**TASK BRIEF**
Run through the records and, wherever a line holds the word "make", return that line.

**Collected data entries**
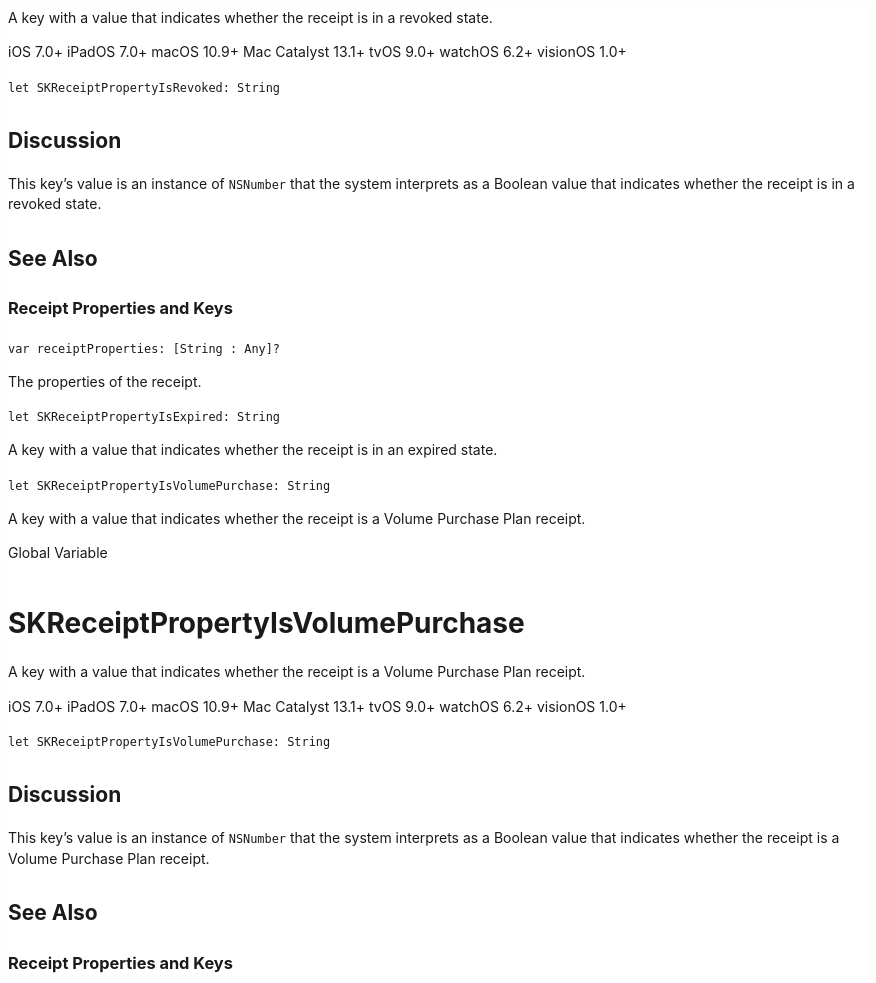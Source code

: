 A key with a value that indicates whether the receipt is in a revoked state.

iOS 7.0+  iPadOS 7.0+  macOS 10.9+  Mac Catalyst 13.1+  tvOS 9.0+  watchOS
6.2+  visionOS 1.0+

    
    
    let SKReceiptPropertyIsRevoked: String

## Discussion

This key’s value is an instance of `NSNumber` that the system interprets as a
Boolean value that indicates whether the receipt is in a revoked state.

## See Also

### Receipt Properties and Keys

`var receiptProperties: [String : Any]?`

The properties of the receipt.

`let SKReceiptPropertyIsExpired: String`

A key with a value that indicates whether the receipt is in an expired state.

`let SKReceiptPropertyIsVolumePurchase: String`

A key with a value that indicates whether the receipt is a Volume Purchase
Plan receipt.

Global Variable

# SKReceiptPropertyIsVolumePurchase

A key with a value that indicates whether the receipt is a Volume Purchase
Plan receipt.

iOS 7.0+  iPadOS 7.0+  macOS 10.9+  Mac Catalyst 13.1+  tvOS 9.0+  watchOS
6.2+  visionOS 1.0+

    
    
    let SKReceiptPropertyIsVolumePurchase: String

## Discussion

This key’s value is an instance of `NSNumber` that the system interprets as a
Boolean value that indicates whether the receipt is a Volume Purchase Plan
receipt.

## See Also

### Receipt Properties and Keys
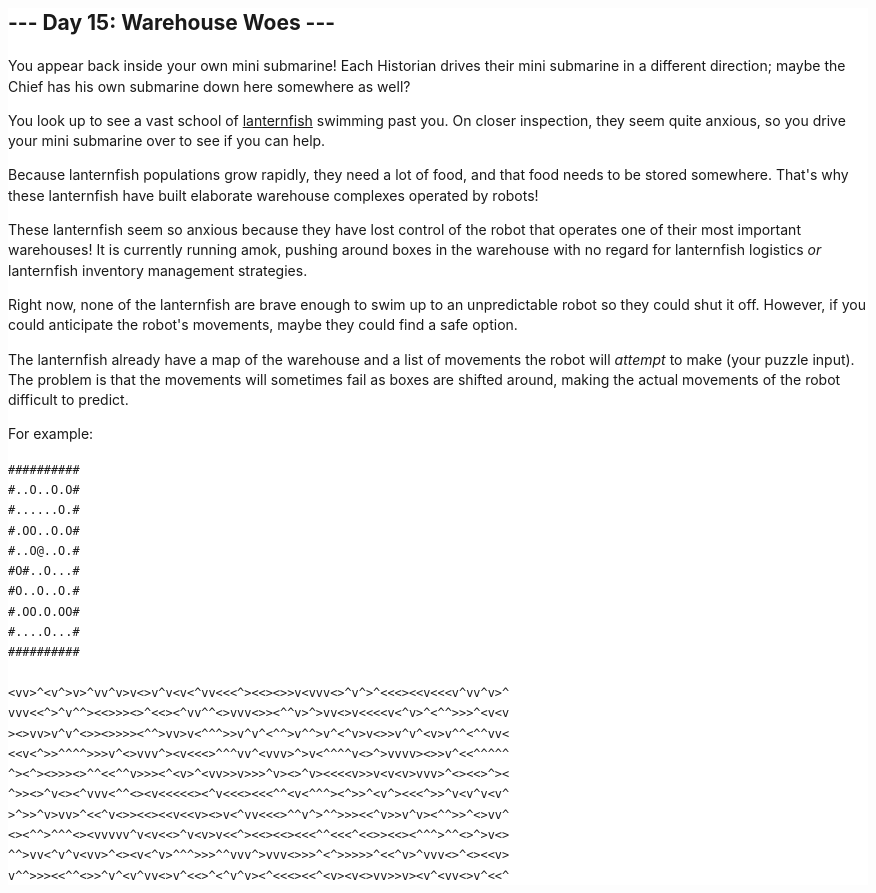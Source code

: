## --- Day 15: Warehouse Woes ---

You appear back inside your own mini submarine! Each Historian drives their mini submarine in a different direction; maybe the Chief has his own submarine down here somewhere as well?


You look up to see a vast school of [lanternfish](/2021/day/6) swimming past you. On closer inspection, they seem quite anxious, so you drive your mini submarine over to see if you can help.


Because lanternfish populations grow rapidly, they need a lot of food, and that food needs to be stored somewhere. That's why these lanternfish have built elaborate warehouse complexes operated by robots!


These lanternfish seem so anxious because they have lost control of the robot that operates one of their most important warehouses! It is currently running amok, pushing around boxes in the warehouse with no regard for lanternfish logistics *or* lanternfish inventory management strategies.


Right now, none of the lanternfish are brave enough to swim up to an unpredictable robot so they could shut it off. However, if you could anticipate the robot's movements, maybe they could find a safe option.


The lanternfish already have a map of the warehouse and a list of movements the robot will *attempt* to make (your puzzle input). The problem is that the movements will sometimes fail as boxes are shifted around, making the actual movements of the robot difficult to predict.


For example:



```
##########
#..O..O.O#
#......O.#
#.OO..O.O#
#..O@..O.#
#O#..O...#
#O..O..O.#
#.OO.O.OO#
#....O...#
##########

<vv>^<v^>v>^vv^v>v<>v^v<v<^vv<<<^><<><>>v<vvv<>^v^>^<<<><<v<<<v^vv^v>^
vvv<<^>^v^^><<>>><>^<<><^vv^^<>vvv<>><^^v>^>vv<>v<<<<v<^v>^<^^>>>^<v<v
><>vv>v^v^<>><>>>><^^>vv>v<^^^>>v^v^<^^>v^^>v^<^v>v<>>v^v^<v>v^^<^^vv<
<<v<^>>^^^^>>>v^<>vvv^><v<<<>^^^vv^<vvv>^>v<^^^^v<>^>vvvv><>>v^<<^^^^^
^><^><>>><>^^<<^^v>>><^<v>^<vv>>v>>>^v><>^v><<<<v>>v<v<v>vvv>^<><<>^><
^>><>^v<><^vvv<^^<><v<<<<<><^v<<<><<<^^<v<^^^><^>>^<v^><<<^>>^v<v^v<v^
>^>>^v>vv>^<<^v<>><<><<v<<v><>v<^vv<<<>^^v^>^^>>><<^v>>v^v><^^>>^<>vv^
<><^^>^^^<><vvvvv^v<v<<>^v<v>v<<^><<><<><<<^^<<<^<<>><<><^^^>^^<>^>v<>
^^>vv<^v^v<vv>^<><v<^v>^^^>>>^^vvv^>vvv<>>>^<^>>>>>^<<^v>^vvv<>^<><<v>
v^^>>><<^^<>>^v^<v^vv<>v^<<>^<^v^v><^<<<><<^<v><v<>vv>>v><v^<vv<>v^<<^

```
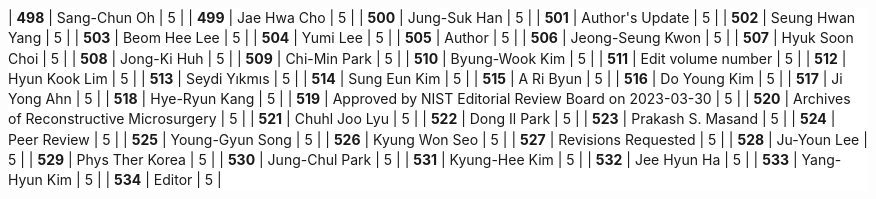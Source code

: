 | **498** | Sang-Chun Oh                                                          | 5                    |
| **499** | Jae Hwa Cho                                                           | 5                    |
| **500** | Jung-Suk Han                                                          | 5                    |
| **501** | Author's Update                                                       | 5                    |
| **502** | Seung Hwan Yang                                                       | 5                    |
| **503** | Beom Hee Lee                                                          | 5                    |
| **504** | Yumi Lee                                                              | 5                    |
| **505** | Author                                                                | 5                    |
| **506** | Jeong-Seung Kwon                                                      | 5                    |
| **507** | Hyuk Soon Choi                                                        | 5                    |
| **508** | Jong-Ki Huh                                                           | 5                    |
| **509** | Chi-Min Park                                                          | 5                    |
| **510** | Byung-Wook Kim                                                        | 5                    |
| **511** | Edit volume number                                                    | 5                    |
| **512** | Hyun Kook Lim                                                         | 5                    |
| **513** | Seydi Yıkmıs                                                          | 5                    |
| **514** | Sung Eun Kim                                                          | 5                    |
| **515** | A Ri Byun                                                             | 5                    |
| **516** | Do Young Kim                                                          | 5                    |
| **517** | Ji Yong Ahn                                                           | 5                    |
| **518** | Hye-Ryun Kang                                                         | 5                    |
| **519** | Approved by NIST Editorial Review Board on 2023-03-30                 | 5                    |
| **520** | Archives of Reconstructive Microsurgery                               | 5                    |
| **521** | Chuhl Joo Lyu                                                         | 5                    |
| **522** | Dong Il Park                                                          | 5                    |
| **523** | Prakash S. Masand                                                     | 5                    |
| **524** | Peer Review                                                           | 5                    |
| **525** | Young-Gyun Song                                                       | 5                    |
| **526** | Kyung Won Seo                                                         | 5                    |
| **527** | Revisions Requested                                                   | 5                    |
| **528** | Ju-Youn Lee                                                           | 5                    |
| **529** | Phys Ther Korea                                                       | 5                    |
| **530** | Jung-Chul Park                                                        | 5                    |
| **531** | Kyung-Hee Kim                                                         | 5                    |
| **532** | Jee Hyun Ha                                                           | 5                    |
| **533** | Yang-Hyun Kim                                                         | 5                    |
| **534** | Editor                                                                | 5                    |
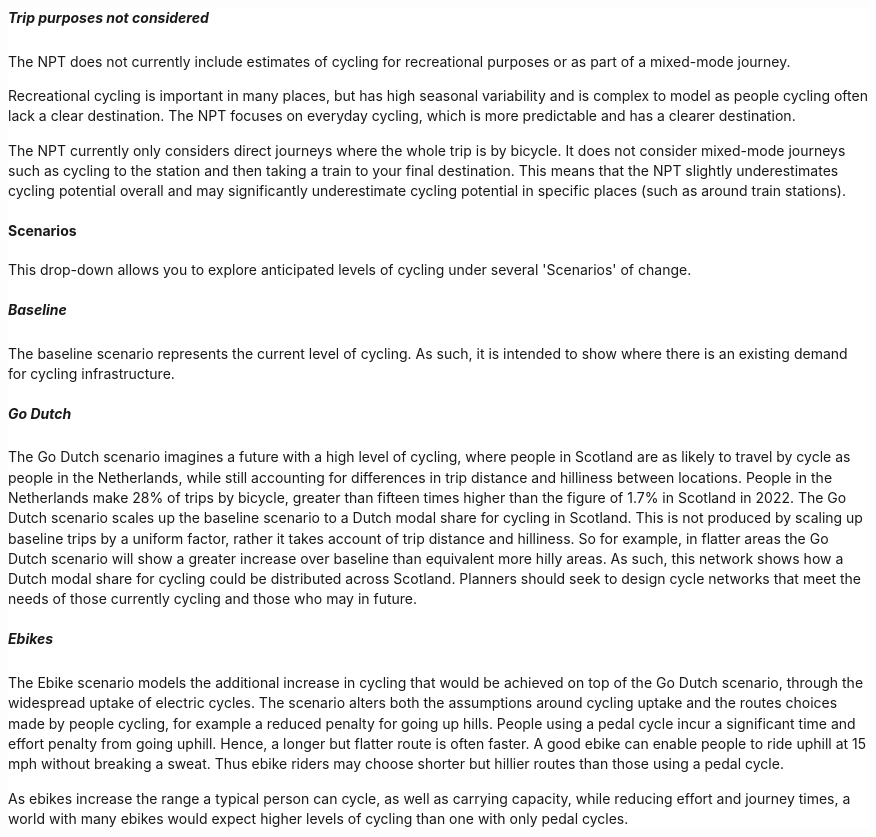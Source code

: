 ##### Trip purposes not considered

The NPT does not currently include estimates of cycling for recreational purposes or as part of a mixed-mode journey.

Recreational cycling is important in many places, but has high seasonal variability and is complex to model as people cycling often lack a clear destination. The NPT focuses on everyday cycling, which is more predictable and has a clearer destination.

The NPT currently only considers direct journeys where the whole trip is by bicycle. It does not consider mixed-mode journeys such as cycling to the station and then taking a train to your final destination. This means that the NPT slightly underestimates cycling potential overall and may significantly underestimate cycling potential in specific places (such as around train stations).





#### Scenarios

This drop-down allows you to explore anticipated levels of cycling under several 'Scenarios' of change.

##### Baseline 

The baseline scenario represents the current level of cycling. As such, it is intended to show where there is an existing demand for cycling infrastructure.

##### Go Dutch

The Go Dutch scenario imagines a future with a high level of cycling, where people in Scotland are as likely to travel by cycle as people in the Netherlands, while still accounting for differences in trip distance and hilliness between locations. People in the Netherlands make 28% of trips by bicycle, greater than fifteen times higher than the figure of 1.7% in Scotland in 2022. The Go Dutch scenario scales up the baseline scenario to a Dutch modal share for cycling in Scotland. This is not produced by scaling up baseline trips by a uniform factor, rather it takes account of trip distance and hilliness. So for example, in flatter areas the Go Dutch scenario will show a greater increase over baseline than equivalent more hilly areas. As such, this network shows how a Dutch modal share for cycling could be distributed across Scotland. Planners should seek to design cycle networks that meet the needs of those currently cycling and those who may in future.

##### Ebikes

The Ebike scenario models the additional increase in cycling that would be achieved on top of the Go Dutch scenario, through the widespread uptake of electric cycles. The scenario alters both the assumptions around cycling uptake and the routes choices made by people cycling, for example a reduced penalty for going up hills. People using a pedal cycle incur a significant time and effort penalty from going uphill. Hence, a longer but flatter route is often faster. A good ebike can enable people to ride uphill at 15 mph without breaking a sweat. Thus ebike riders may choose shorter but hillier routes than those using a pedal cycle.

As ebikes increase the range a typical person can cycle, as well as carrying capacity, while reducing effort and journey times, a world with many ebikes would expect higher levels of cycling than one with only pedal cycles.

**TASK ANSWER**
The lanternfish already have a map of the warehouse and a list of movements the robot will *attempt* to make (your puzzle input). The problem is that the movements will sometimes fail as boxes are shifted around, making the actual movements of the robot difficult to predict.
The Go Dutch scenario imagines a future with a high level of cycling, where people in Scotland are as likely to travel by cycle as people in the Netherlands, while still accounting for differences in trip distance and hilliness between locations. People in the Netherlands make 28% of trips by bicycle, greater than fifteen times higher than the figure of 1.7% in Scotland in 2022. The Go Dutch scenario scales up the baseline scenario to a Dutch modal share for cycling in Scotland. This is not produced by scaling up baseline trips by a uniform factor, rather it takes account of trip distance and hilliness. So for example, in flatter areas the Go Dutch scenario will show a greater increase over baseline than equivalent more hilly areas. As such, this network shows how a Dutch modal share for cycling could be distributed across Scotland. Planners should seek to design cycle networks that meet the needs of those currently cycling and those who may in future.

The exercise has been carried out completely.